FAQ zu diesem Wiki
Was versteht ihr unter einem „Wiki für Fachwissen“ - eine Linksammlung o.ä.? Das fände ich durchaus spannend und nützlich. Man könnte z.B. bzgl. verschiedener Fachthemen Praxis- und Forschungsberichte, wissenschaftliche und privatwirtschaftliche Einrichtungen, fachbezogene Publikationen (Bücher, Journals etc.) oder andere „Fachplattformen“ verlinken.

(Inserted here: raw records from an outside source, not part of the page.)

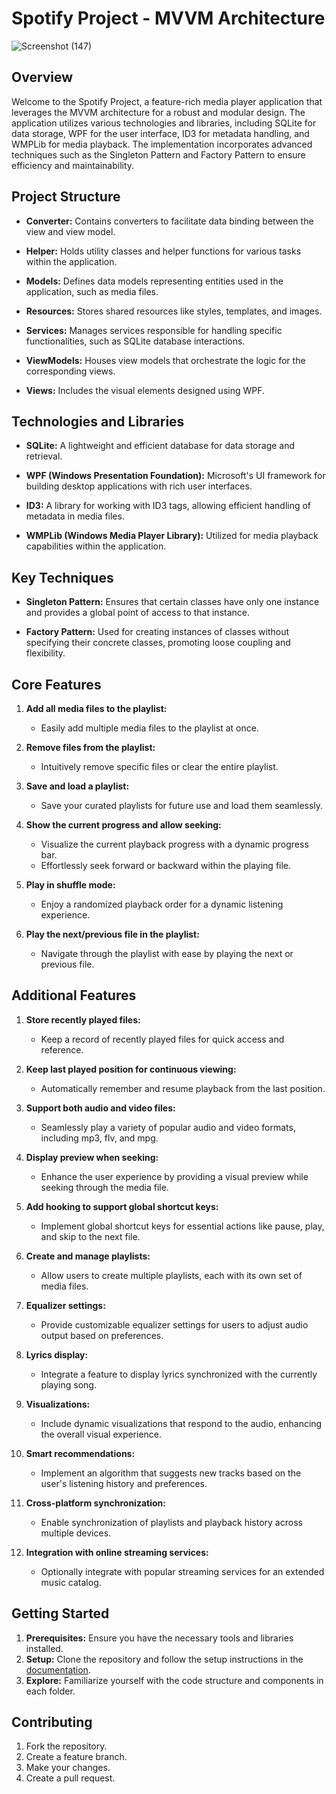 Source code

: # Spotify Project - MVVM Architecture

![Screenshot (147)](https://github.com/duongminhhieu/Spotify-Project/assets/76527212/f3a7acb0-92e3-49d2-ab15-a57fc6799e1a)

## Overview

Welcome to the Spotify Project, a feature-rich media player application that leverages the MVVM architecture for a robust and modular design. The application utilizes various technologies and libraries, including SQLite for data storage, WPF for the user interface, ID3 for metadata handling, and WMPLib for media playback. The implementation incorporates advanced techniques such as the Singleton Pattern and Factory Pattern to ensure efficiency and maintainability.

## Project Structure

- **Converter:** Contains converters to facilitate data binding between the view and view model.
  
- **Helper:** Holds utility classes and helper functions for various tasks within the application.

- **Models:** Defines data models representing entities used in the application, such as media files.

- **Resources:** Stores shared resources like styles, templates, and images.

- **Services:** Manages services responsible for handling specific functionalities, such as SQLite database interactions.

- **ViewModels:** Houses view models that orchestrate the logic for the corresponding views.

- **Views:** Includes the visual elements designed using WPF.

## Technologies and Libraries

- **SQLite:** A lightweight and efficient database for data storage and retrieval.

- **WPF (Windows Presentation Foundation):** Microsoft's UI framework for building desktop applications with rich user interfaces.

- **ID3:** A library for working with ID3 tags, allowing efficient handling of metadata in media files.

- **WMPLib (Windows Media Player Library):** Utilized for media playback capabilities within the application.

## Key Techniques

- **Singleton Pattern:** Ensures that certain classes have only one instance and provides a global point of access to that instance.

- **Factory Pattern:** Used for creating instances of classes without specifying their concrete classes, promoting loose coupling and flexibility.


## Core Features

1. **Add all media files to the playlist:**
   - Easily add multiple media files to the playlist at once.

2. **Remove files from the playlist:**
   - Intuitively remove specific files or clear the entire playlist.

3. **Save and load a playlist:**
   - Save your curated playlists for future use and load them seamlessly.

4. **Show the current progress and allow seeking:**
   - Visualize the current playback progress with a dynamic progress bar.
   - Effortlessly seek forward or backward within the playing file.

5. **Play in shuffle mode:**
   - Enjoy a randomized playback order for a dynamic listening experience.

6. **Play the next/previous file in the playlist:**
   - Navigate through the playlist with ease by playing the next or previous file.

## Additional Features

1. **Store recently played files:**
   - Keep a record of recently played files for quick access and reference.

2. **Keep last played position for continuous viewing:**
   - Automatically remember and resume playback from the last position.

3. **Support both audio and video files:**
   - Seamlessly play a variety of popular audio and video formats, including mp3, flv, and mpg.

4. **Display preview when seeking:**
   - Enhance the user experience by providing a visual preview while seeking through the media file.

5. **Add hooking to support global shortcut keys:**
   - Implement global shortcut keys for essential actions like pause, play, and skip to the next file.

6. **Create and manage playlists:**
   - Allow users to create multiple playlists, each with its own set of media files.

7. **Equalizer settings:**
   - Provide customizable equalizer settings for users to adjust audio output based on preferences.

8. **Lyrics display:**
   - Integrate a feature to display lyrics synchronized with the currently playing song.

9. **Visualizations:**
   - Include dynamic visualizations that respond to the audio, enhancing the overall visual experience.

10. **Smart recommendations:**
    - Implement an algorithm that suggests new tracks based on the user's listening history and preferences.

11. **Cross-platform synchronization:**
    - Enable synchronization of playlists and playback history across multiple devices.

12. **Integration with online streaming services:**
    - Optionally integrate with popular streaming services for an extended music catalog.


## Getting Started

1. **Prerequisites:** Ensure you have the necessary tools and libraries installed.
2. **Setup:** Clone the repository and follow the setup instructions in the [documentation](https://link_to_docs).
3. **Explore:** Familiarize yourself with the code structure and components in each folder.

## Contributing

1. Fork the repository.
2. Create a feature branch.
3. Make your changes.
4. Create a pull request.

- Ja, in diese Richtung soll es gehen – Wissen konservieren, in einen Zusammenhang bringen, kommentieren und erweitern. Das Wiki ist dabei mehr ein Arbeitsmittel als eine Publikationsform. Wenn es anderswo gute Quellen gibt, kann eine Linksammlung vollkommen ausreichend sein. Wir können auch Abstracts und Howtows schreiben, Fragen diskutieren, Meinungen und Fakten in kleinen Artikeln zusammenfassen, Checklisten und ähnliches zusammentragen – je nachdem, wie groß das Interesse und der Bedarf zu einem Thema sind.
Ein wenig kritisch sehe ich aber den „Fokus“ Wirtschaftsinformatik“, der ja sehr breit ist - hier müsste man entweder stark auf bestimmte Themen fokussieren oder erhebliche Arbeit investieren um halbwegs die wichtigsten Bereiche abzudecken.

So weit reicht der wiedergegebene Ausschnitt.